日銀のYCCは既に壊れている!?

 財務省が10月27日に発表した対外・対内証券投資によると、海外投資家は10月16~22日の週に日本の中長期債を1兆3,912億円売り越した。売り越しは5週連続で、累計の売越額は6兆円を超えたという。

 日本経済新聞の記事「海外勢、日本国債売り再燃 5週連続売り越し、8年ぶり 日銀の緩和修正観測じわり」によると、海外勢による日本国債の売り越しの背景にあるのは、日本銀行が現在の政策を維持できなくなるとの観測がじわりと強まっていることだと指摘している。

 円相場が1ドル=150円を突破するなど急速な円安が進行した上、インフレ率も3%に到達している。日銀はYCC(イールドカーブコントロール)で長期金利をゼロ%程度、短期金利をマイナス0.1%に誘導するために、国債を買い入れるなどして金利上昇圧力を抑え込んできたが、海外勢はこの日銀の政策に軋みが出ていると考えているようだ。

 ゼロヘッジの記事「One Bank Makes A Stunning Discovery: The Bank Of Japan's YCC Is Broken And Soon The Entire JGB Market Will Cease To Exist(ある銀行が驚くべき発見をした:日銀のYCCは壊れ、日本国債市場全体がまもなく消滅する。)」では、日銀のYCCは既に壊れているとするドイツ銀行のFXストラテジスト、サラベロス氏の見方を紹介している。

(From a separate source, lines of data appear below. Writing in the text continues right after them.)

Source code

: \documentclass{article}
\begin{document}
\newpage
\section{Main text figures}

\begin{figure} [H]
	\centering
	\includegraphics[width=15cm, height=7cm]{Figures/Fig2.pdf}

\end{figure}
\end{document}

 日銀が日本国債市場の半分以上を所有し、一度も取引が行われないまま数日が経過することもある中、日銀のYCC政策は、どう考えても既に破綻している。日銀の固定金利買い入れオペの対象となっている三つの10年国債利回りだけが、25ベーシス・ポイントの利回り以下で取引されており、それ以外の期日の国債は上限を大幅に上回る利回りで取引されている。

日本のイールドカーブ

出所:ゼロヘッジ

 つまり、もし日銀による無制限の固定金利入札と広範なQE(量的緩和)がなかったら、日本のイールドカーブ全体はおそらく大幅に上昇していたと考えられる。この「壊れた」曲線は、政策のゆがみだけでなく、その限界も示している。

 日本のMMTの実験自体が消滅へのカウントダウンをしている今、東京はせいぜい数カ月の時間稼ぎをしているにすぎない。MMT(現代貨幣理論)とヘリコプターマネーの終盤戦に入ったようだ。